X-ray mapping in a scanning transmission electron microscope of InGaAs quantum dots with embedded fractional monolayers of Al

X-ray mapping in a scanning transmission electron microscope of InGaAs quantum dots with embedded fractional monolayers of Al

Session

PSA.3 - Semiconductors & Devices

Authors

Dr Thomas Walther (1)

Affiliations

1. University of Sheffield

Keywords

monolayers, segregation, STEM, X-ray mapping

Abstract text

We investigate AlGaAs/GaAs superlattices as well as InGaAs/GaAs quantum wells (QWs) and epitaxial quantum dots (QDs) where during the molecular beam epitaxy of InGaAs QDs the aluminium flux cell was opened briefly to incorporate fractional monolayers of Al into the InGaAs.

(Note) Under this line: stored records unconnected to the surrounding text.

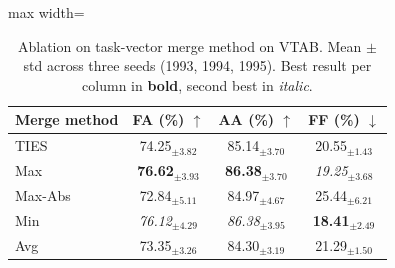 \begin{table}[!t]
\centering
\caption{Ablation on task-vector merge method on VTAB. Mean $\pm$ std across three seeds (1993, 1994, 1995). Best result per column in \textbf{bold}, second best in \textit{italic}.}
\label{tab:ablation-merge-method}
\renewcommand{\arraystretch}{0.95}
\begin{adjustbox}{max width=\textwidth}
\footnotesize
\begin{tabular}{l c c c}
\toprule
Merge method & \textbf{FA (\%)} $\uparrow$ & \textbf{AA (\%)} $\uparrow$ & \textbf{FF (\%)} $\downarrow$ \\
\midrule
TIES & 74.25$_{\pm 3.82}$ & 85.14$_{\pm 3.70}$ & 20.55$_{\pm 1.43}$ \\
Max & \textbf{76.62}$_{\pm 3.93}$ & \textbf{86.38}$_{\pm 3.70}$ & \textit{19.25}$_{\pm 3.68}$ \\
Max-Abs & 72.84$_{\pm 5.11}$ & 84.97$_{\pm 4.67}$ & 25.44$_{\pm 6.21}$ \\
Min & \textit{76.12}$_{\pm 4.29}$ & \textit{86.38}$_{\pm 3.95}$ & \textbf{18.41}$_{\pm 2.49}$ \\
Avg & 73.35$_{\pm 3.26}$ & 84.30$_{\pm 3.19}$ & 21.29$_{\pm 1.50}$ \\
\bottomrule
\end{tabular}
\end{adjustbox}
\end{table}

We show that X-ray mapping in a scanning transmission electron microscope (STEM) in a JEOL F200 with cold field-emssion gun and two sillicon drift detectors that give a combined X-ray collection angle of 1.7srad is capable to detect 0.3-0.4 fractional Al monolayers with a resolution of just under 1nm.

   

Figure 1: X-ray maps of  Al_K, Ga_K, In_L, As_K (from left to right). 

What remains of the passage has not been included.